European countries have "fundamentally failed" to fulfil their promises to relocate refugees and asylum-seekers leaving thousands of people abandoned in Greece and Italy, Amnesty International says.
The relocation scheme was agreed in September 2015 and offered around 120,000 refugees and asylum-seekers fleeing war and persecution the chance to rebuild their lives.
So far, European countries have fulfilled less than a third of their asylum relocation commitments.
The worst offenders are Poland and Hungary, both of which have refused to accept a single refugee from Italy and Greece.
Slovakia has only accepted 16 of the 902 asylum-seekers it was assigned, after unsuccessfully challenging the relocation scheme in the European Court, while the Czech Republic has only accepted 12 of 2,691.
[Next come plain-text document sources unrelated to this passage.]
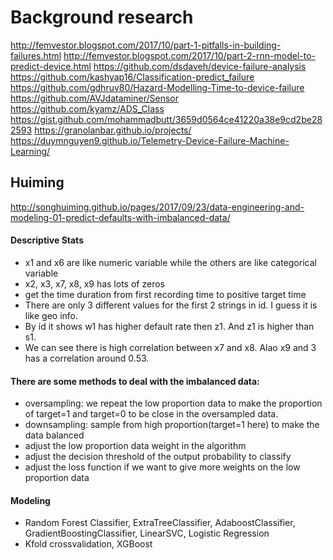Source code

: # Background research

http://femvestor.blogspot.com/2017/10/part-1-pitfalls-in-building-failures.html
http://femvestor.blogspot.com/2017/10/part-2-rnn-model-to-predict-device.html
https://github.com/dsdaveh/device-failure-analysis
https://github.com/kashyap16/Classification-predict_failure
https://github.com/gdhruv80/Hazard-Modelling-Time-to-device-failure
https://github.com/AVJdataminer/Sensor
https://github.com/kyamz/ADS_Class
https://gist.github.com/mohammadbutt/3659d0564ce41220a38e9cd2be282593
https://granolanbar.github.io/projects/
https://duymnguyen9.github.io/Telemetry-Device-Failure-Machine-Learning/    


## Huiming
http://songhuiming.github.io/pages/2017/09/23/data-engineering-and-modeling-01-predict-defaults-with-imbalanced-data/

#### Descriptive Stats
* x1 and x6 are like numeric variable while the others are like categorical variable  
* x2, x3, x7, x8, x9 has lots of zeros  
* get the time duration from first recording time to positive target time   
* There are only 3 different values for the first 2 strings in id. I guess it is like geo info.  
* By id it shows w1 has higher default rate then z1. And z1 is higher than s1. 
* We can see there is high correlation between x7 and x8. Alao x9 and 3 has a correlation around 0.53.   

#### There are some methods to deal with the imbalanced data:
* oversampling: we repeat the low proportion data to make the proportion of target=1 and target=0 to be close in the oversampled data.
* downsampling: sample from high proportion(target=1 here) to make the data balanced
* adjust the low proportion data weight in the algorithm
* adjust the decision threshold of the output probability to classify
* adjust the loss function if we want to give more weights on the low proportion data

#### Modeling
* Random Forest Classifier, ExtraTreeClassifier, AdaboostClassifier, GradientBoostingClassifier, LinearSVC, Logistic Regression
* Kfold crossvalidation, XGBoost  
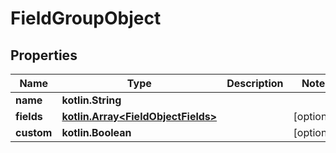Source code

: 
# FieldGroupObject

## Properties
Name | Type | Description | Notes
------------ | ------------- | ------------- | -------------
**name** | **kotlin.String** |  | 
**fields** | [**kotlin.Array&lt;FieldObjectFields&gt;**](FieldObjectFields.md) |  |  [optional]
**custom** | **kotlin.Boolean** |  |  [optional]



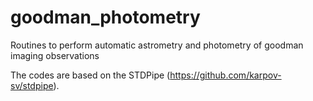 # goodman_photometry
Routines to perform automatic astrometry and photometry of goodman imaging observations

The codes are based on the STDPipe (https://github.com/karpov-sv/stdpipe).
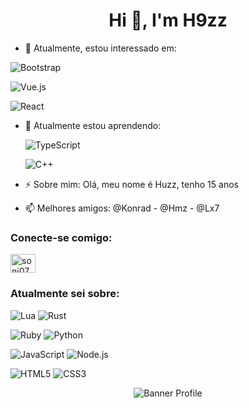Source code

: <h1 align="center">Hi 👋, I'm H9zz</h1>

- 🔭 Atualmente, estou interessado em:
  
 ![Bootstrap](https://img.shields.io/badge/Bootstrap-563D7C?style=for-the-badge&logo=bootstrap&logoColor=white)
   
 ![Vue.js](https://img.shields.io/badge/Vue.js-35495E?style=for-the-badge&logo=vue.js&logoColor=4FC08D)
  
 ![React](https://img.shields.io/badge/React-20232A?style=for-the-badge&logo=react&logoColor=61DAFB)

- 🌱 Atualmente estou aprendendo:
   
    ![TypeScript](https://img.shields.io/badge/TypeScript-007ACC?style=for-the-badge&logo=typescript&logoColor=white)
   
    ![C++](https://img.shields.io/badge/C%2B%2B-00599C?style=for-the-badge&logo=c%2B%2B&logoColor=white)

- ⚡ Sobre mim: Olá, meu nome é Huzz, tenho 15 anos

- 📫 Melhores amigos: @Konrad - @Hmz - @Lx7

<h3 align="left">Conecte-se comigo:</h3>
<p align="left">
<a href="https://twitter.com/0xKonradRose" target="blank"><img align="center" src="https://cdn.jsdelivr.net/npm/simple-icons@3.0.1/icons/twitter.svg" alt="soni07_aman" height="30" width="40" /></a>
</p>

<h3 align="left">Atualmente sei sobre:</h3>
   
   ![Lua](https://img.shields.io/badge/Lua-2C2D72?style=for-the-badge&logo=lua&logoColor=white)
   ![Rust](https://img.shields.io/badge/Rust-000000?style=for-the-badge&logo=rust&logoColor=white)
   
   ![Ruby](https://img.shields.io/badge/Ruby-CC342D?style=for-the-badge&logo=ruby&logoColor=white)
   ![Python](https://img.shields.io/badge/Python-14354C?style=for-the-badge&logo=python&logoColor=white)
   
   ![JavaScript](https://img.shields.io/badge/JavaScript-F7DF1E?style=for-the-badge&logo=javascript&logoColor=black)
   ![Node.js](https://img.shields.io/badge/Node.js-43853D?style=for-the-badge&logo=node.js&logoColor=white)
   
   ![HTML5](https://img.shields.io/badge/HTML5-E34F26?style=for-the-badge&logo=html5&logoColor=white)
   ![CSS3](https://img.shields.io/badge/CSS3-1572B6?style=for-the-badge&logo=css3&logoColor=white)

   <p align="center"><img src="https://media.discordapp.net/attachments/793692428116557854/793865447513522187/huzz.png?width=576&height=576" alt="Banner Profile"/></p>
Malta is the only EU country to have fulfilled its quota, while Norway and Lichtenstein opted into the scheme voluntarily and have both met their target of 1,500 and 10 respectively.
Belgium has fulfilled 25.6 percent of its quota, the Netherlands has fulfilled 39.6 percent of the target it committed to, and Portugal 49.1 percent.
"Two years after this scheme was agreed, most EU member states have fundamentally failed refugees and asylum-seekers, shirking their responsibilities and leaving thousands abandoned in Italy and Greece," Iverna McGowan, Director of the Amnesty International European Institutions Office, said.
The deadline for relocation ends this September, but Amnesty says governments must continue to relocate eligible refugees in line with their obligations.
"This isn't about paying lip service to doing right by refugees and asylum-seekers, it is a legal obligation", McGowan said.
"EU countries must now step up and make good on the promises they made, or risk being taken to the European Court and potentially facing tough penalties."
Thousands of people, many of them Syrians fleeing war, are stuck in Greece's Aegean islands as a result of an EU-Turkish agreement that curbed the influx of migrants to the European Union.
Asylum-seekers trapped in overcrowded refugee camps have tried to kill themselves amid desperate conditions and an escalating mental health crisis.
More than 100,000 refugees have made the treacherous journey across the Mediterranean Sea to reach Europe in 2017, with 2,247 dying in the process.